Exercise
Please repeat the lines below exactly. Begin with the line containing "This command always" and go on through the line containing "was successfully created.".

+-------+

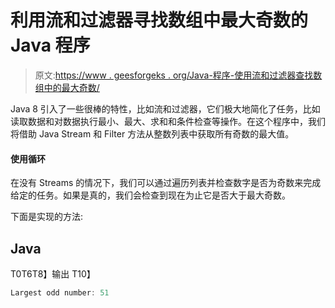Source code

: # 利用流和过滤器寻找数组中最大奇数的 Java 程序

> 原文:[https://www . geesforgeks . org/Java-程序-使用流和过滤器查找数组中的最大奇数/](https://www.geeksforgeeks.org/java-program-to-find-maximum-odd-number-in-array-using-stream-and-filter/)

Java 8 引入了一些很棒的特性，比如流和过滤器，它们极大地简化了任务，比如读取数据和对数据执行最小、最大、求和和条件检查等操作。在这个程序中，我们将借助 Java Stream 和 Filter 方法从整数列表中获取所有奇数的最大值。

#### 使用循环

在没有 Streams 的情况下，我们可以通过遍历列表并检查数字是否为奇数来完成给定的任务。如果是真的，我们会检查到现在为止它是否大于最大奇数。

下面是实现的方法:

## Java

T0T6T8】输出 T10】

```java
Largest odd number: 51
```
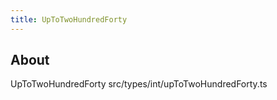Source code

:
 ```yaml
---
title: UpToTwoHundredForty
---
```


## About

UpToTwoHundredForty src/types/int/upToTwoHundredForty.ts
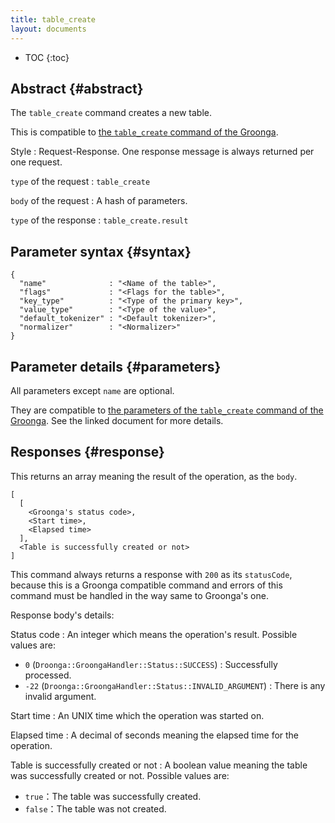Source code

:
 ```yaml
---
title: table_create
layout: documents
---
```


* TOC
{:toc}

## Abstract {#abstract}

The `table_create` command creates a new table.

This is compatible to [the `table_create` command of the Groonga](http://groonga.org/docs/reference/commands/table_create.html).

Style
: Request-Response. One response message is always returned per one request.

`type` of the request
: `table_create`

`body` of the request
: A hash of parameters.

`type` of the response
: `table_create.result`

## Parameter syntax {#syntax}

    {
      "name"              : "<Name of the table>",
      "flags"             : "<Flags for the table>",
      "key_type"          : "<Type of the primary key>",
      "value_type"        : "<Type of the value>",
      "default_tokenizer" : "<Default tokenizer>",
      "normalizer"        : "<Normalizer>"
    }

## Parameter details {#parameters}

All parameters except `name` are optional.

They are compatible to [the parameters of the `table_create` command of the Groonga](http://groonga.org/docs/reference/commands/table_create.html#parameters). See the linked document for more details.

## Responses {#response}

This returns an array meaning the result of the operation, as the `body`.

    [
      [
        <Groonga's status code>,
        <Start time>,
        <Elapsed time>
      ],
      <Table is successfully created or not>
    ]

This command always returns a response with `200` as its `statusCode`, because this is a Groonga compatible command and errors of this command must be handled in the way same to Groonga's one.

Response body's details:

Status code
: An integer which means the operation's result. Possible values are:
  
   * `0` (`Droonga::GroongaHandler::Status::SUCCESS`) : Successfully processed.
   * `-22` (`Droonga::GroongaHandler::Status::INVALID_ARGUMENT`) : There is any invalid argument.

Start time
: An UNIX time which the operation was started on.

Elapsed time
: A decimal of seconds meaning the elapsed time for the operation.

Table is successfully created or not
: A boolean value meaning the table was successfully created or not. Possible values are:
  
   * `true`：The table was successfully created.
   * `false`：The table was not created.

+-------+

Solved problem
This command always returns a response with `200` as its `statusCode`, because this is a Groonga compatible command and errors of this command must be handled in the way same to Groonga's one.

Response body's details:

Status code
: An integer which means the operation's result. Possible values are:
  
   * `0` (`Droonga::GroongaHandler::Status::SUCCESS`) : Successfully processed.
   * `-22` (`Droonga::GroongaHandler::Status::INVALID_ARGUMENT`) : There is any invalid argument.

Start time
: An UNIX time which the operation was started on.

Elapsed time
: A decimal of seconds meaning the elapsed time for the operation.

Table is successfully created or not
: A boolean value meaning the table was successfully created or not. Possible values are:
  
   * `true`：The table was successfully created.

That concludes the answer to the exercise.